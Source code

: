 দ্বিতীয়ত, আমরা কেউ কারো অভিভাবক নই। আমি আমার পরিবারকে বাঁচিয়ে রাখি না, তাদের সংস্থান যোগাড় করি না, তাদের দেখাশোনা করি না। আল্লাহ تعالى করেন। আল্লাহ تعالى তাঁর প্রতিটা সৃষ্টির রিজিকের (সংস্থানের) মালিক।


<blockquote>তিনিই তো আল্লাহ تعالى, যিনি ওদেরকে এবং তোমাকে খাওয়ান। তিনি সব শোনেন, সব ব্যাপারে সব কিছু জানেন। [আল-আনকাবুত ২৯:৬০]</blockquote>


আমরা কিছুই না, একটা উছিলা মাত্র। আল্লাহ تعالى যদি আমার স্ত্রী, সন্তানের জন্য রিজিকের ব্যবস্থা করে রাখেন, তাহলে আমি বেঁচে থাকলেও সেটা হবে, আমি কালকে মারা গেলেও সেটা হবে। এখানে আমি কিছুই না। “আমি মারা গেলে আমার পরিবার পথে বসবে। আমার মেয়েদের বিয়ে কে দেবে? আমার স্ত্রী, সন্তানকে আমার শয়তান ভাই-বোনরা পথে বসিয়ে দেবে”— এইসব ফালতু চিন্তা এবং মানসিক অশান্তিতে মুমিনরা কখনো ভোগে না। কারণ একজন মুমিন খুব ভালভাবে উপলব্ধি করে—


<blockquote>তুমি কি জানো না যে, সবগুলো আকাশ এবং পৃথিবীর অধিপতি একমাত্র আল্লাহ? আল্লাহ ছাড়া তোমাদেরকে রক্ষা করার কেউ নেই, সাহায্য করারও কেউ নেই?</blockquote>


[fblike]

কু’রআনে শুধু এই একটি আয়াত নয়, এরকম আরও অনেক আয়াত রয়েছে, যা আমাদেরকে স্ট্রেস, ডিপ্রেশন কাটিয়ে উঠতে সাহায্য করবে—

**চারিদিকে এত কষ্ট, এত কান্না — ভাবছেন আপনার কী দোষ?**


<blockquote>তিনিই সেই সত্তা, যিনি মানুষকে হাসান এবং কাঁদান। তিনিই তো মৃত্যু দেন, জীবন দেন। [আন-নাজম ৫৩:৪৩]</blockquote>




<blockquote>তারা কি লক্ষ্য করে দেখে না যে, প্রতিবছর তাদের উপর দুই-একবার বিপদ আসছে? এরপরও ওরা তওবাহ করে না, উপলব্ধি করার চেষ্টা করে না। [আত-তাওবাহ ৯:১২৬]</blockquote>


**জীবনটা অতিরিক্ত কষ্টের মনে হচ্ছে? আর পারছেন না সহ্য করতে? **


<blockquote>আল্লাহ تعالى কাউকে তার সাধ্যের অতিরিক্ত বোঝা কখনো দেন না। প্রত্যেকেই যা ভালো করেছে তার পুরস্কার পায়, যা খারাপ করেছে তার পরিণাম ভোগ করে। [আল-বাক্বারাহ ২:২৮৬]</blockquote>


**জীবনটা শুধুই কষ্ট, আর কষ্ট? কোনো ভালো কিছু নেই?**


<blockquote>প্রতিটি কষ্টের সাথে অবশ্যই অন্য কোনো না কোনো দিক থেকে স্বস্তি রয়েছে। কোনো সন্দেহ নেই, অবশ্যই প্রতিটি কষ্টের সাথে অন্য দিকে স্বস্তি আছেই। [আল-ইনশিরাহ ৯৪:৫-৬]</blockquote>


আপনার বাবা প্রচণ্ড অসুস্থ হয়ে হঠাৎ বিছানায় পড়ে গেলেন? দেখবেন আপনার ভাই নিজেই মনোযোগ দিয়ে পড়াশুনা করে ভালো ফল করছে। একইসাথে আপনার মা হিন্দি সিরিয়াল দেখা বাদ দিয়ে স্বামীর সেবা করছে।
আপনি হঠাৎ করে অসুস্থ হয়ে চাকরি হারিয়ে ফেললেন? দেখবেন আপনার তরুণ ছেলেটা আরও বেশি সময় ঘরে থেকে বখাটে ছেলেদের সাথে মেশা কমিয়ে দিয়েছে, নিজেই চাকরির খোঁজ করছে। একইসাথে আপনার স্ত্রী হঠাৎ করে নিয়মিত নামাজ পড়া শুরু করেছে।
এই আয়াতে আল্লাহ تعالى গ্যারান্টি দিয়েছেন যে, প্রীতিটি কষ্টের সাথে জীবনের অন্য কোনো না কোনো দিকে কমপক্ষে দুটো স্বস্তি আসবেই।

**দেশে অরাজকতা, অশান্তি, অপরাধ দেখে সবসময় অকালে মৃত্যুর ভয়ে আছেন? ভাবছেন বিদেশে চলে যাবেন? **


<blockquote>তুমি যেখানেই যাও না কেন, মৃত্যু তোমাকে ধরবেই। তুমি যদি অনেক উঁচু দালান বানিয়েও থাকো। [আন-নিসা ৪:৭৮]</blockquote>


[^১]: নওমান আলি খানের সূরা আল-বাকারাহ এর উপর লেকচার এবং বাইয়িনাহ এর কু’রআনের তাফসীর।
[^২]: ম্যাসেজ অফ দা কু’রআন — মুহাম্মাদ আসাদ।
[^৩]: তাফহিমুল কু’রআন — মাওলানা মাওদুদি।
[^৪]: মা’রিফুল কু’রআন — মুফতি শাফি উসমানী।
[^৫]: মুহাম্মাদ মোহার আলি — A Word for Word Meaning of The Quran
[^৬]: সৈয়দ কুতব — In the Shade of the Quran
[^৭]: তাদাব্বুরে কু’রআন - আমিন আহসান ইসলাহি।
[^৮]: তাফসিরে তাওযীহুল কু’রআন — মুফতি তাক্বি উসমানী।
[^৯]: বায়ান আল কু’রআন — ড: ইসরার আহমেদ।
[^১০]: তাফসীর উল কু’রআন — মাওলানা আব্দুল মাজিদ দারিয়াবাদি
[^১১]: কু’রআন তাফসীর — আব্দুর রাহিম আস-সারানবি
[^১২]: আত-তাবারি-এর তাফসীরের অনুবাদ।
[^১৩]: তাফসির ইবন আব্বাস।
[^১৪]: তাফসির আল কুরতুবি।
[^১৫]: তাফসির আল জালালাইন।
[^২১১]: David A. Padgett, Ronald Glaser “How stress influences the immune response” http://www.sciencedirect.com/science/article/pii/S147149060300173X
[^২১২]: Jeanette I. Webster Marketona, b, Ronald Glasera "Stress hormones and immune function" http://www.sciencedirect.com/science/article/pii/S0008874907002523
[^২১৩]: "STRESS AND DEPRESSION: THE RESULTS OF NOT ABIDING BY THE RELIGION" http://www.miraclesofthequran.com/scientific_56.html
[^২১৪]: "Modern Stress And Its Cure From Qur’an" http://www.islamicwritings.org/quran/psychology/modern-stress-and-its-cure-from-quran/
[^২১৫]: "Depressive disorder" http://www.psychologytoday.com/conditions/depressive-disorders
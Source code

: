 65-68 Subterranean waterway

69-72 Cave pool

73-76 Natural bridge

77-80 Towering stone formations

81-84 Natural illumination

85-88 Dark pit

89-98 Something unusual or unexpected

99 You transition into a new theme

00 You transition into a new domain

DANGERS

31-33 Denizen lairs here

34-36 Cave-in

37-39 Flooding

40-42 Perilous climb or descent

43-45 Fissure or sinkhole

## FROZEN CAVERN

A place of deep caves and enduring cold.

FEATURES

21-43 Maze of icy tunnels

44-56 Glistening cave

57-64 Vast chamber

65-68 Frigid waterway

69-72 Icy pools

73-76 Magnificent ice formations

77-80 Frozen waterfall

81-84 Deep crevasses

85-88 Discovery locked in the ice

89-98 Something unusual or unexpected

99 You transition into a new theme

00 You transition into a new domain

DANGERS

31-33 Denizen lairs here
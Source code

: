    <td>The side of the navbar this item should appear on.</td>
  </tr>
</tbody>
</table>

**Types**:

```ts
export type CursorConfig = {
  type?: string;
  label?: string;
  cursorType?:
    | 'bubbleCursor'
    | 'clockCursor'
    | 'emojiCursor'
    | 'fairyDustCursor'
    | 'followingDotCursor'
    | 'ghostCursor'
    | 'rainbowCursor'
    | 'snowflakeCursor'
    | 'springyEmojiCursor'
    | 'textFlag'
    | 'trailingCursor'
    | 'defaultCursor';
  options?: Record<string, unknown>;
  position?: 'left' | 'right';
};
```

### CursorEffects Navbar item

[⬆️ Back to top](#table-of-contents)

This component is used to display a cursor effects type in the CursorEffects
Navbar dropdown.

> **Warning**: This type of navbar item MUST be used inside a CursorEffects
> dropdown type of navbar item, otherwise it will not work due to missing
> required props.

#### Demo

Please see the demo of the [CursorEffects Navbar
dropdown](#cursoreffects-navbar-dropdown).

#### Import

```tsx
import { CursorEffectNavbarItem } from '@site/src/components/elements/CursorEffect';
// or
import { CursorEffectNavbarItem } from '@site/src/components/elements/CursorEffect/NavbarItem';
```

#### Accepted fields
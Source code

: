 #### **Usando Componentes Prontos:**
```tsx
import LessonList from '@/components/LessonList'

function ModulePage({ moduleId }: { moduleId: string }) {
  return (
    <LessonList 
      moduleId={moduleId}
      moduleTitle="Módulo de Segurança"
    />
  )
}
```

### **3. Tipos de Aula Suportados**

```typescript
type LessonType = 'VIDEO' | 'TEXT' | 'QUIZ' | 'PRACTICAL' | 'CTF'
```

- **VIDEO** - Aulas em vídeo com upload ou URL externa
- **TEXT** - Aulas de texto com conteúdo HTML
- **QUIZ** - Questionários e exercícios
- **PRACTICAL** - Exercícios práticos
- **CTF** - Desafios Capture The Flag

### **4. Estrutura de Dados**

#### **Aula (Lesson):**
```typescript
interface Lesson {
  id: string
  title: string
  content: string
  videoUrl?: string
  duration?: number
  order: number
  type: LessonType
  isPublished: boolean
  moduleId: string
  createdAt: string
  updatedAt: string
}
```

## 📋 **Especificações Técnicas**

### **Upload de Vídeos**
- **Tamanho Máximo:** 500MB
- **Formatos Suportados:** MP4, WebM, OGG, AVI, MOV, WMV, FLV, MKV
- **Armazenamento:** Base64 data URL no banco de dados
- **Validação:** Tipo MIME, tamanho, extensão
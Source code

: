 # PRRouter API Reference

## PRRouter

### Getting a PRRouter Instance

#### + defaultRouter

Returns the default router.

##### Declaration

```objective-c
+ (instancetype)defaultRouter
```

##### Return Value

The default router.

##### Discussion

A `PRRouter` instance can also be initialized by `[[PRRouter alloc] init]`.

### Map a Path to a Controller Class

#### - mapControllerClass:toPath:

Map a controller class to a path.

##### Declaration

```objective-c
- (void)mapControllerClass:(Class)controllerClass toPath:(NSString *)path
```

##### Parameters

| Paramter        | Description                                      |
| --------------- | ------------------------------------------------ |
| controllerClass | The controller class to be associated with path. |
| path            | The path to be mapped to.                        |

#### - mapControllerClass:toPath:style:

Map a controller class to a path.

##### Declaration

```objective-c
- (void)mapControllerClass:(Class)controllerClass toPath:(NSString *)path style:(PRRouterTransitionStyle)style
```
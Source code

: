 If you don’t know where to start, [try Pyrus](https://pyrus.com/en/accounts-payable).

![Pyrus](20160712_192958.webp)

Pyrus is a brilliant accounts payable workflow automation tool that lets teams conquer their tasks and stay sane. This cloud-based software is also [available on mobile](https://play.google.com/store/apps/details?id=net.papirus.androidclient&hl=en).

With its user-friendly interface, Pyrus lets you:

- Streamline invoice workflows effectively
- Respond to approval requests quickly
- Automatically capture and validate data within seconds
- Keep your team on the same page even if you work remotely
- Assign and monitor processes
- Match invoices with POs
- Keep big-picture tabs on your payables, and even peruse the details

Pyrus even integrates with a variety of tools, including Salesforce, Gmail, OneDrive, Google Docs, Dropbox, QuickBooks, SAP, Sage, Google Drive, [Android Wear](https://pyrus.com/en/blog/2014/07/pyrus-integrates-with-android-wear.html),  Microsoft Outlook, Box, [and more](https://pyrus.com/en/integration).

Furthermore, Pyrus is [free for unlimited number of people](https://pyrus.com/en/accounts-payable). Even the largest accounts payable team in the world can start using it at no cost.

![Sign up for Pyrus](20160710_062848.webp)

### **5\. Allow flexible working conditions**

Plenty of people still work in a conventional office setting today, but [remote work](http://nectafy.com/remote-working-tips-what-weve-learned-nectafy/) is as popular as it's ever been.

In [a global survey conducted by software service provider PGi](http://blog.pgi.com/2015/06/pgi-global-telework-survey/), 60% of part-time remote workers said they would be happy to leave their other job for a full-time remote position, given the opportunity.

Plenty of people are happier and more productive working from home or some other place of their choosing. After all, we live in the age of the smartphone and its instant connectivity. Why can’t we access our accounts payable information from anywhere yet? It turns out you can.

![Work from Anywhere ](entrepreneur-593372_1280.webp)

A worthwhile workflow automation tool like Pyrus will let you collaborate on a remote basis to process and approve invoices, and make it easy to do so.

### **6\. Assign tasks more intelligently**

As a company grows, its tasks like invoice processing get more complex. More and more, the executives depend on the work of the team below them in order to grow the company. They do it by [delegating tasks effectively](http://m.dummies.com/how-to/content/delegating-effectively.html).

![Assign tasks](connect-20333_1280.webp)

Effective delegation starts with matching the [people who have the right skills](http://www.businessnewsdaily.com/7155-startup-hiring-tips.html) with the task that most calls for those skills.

■ ■ ■

__ABOUT THIS TASK__
Reproducing the whole listing above is not the task. Copy exactly only the lines from the one with "[^১০]: তাফসীর উল" to the one with "37-39 Flooding", both kept.

__YOUR SOLUTION__
[^১০]: তাফসীর উল কু’রআন — মাওলানা আব্দুল মাজিদ দারিয়াবাদি
[^১১]: কু’রআন তাফসীর — আব্দুর রাহিম আস-সারানবি
[^১২]: আত-তাবারি-এর তাফসীরের অনুবাদ।
[^১৩]: তাফসির ইবন আব্বাস।
[^১৪]: তাফসির আল কুরতুবি।
[^১৫]: তাফসির আল জালালাইন।
[^২১১]: David A. Padgett, Ronald Glaser “How stress influences the immune response” http://www.sciencedirect.com/science/article/pii/S147149060300173X
[^২১২]: Jeanette I. Webster Marketona, b, Ronald Glasera "Stress hormones and immune function" http://www.sciencedirect.com/science/article/pii/S0008874907002523
[^২১৩]: "STRESS AND DEPRESSION: THE RESULTS OF NOT ABIDING BY THE RELIGION" http://www.miraclesofthequran.com/scientific_56.html
[^২১৪]: "Modern Stress And Its Cure From Qur’an" http://www.islamicwritings.org/quran/psychology/modern-stress-and-its-cure-from-quran/
[^২১৫]: "Depressive disorder" http://www.psychologytoday.com/conditions/depressive-disorders
Source code

: 65-68 Subterranean waterway

69-72 Cave pool

73-76 Natural bridge

77-80 Towering stone formations

81-84 Natural illumination

85-88 Dark pit

89-98 Something unusual or unexpected

99 You transition into a new theme

00 You transition into a new domain

DANGERS

31-33 Denizen lairs here

34-36 Cave-in

37-39 Flooding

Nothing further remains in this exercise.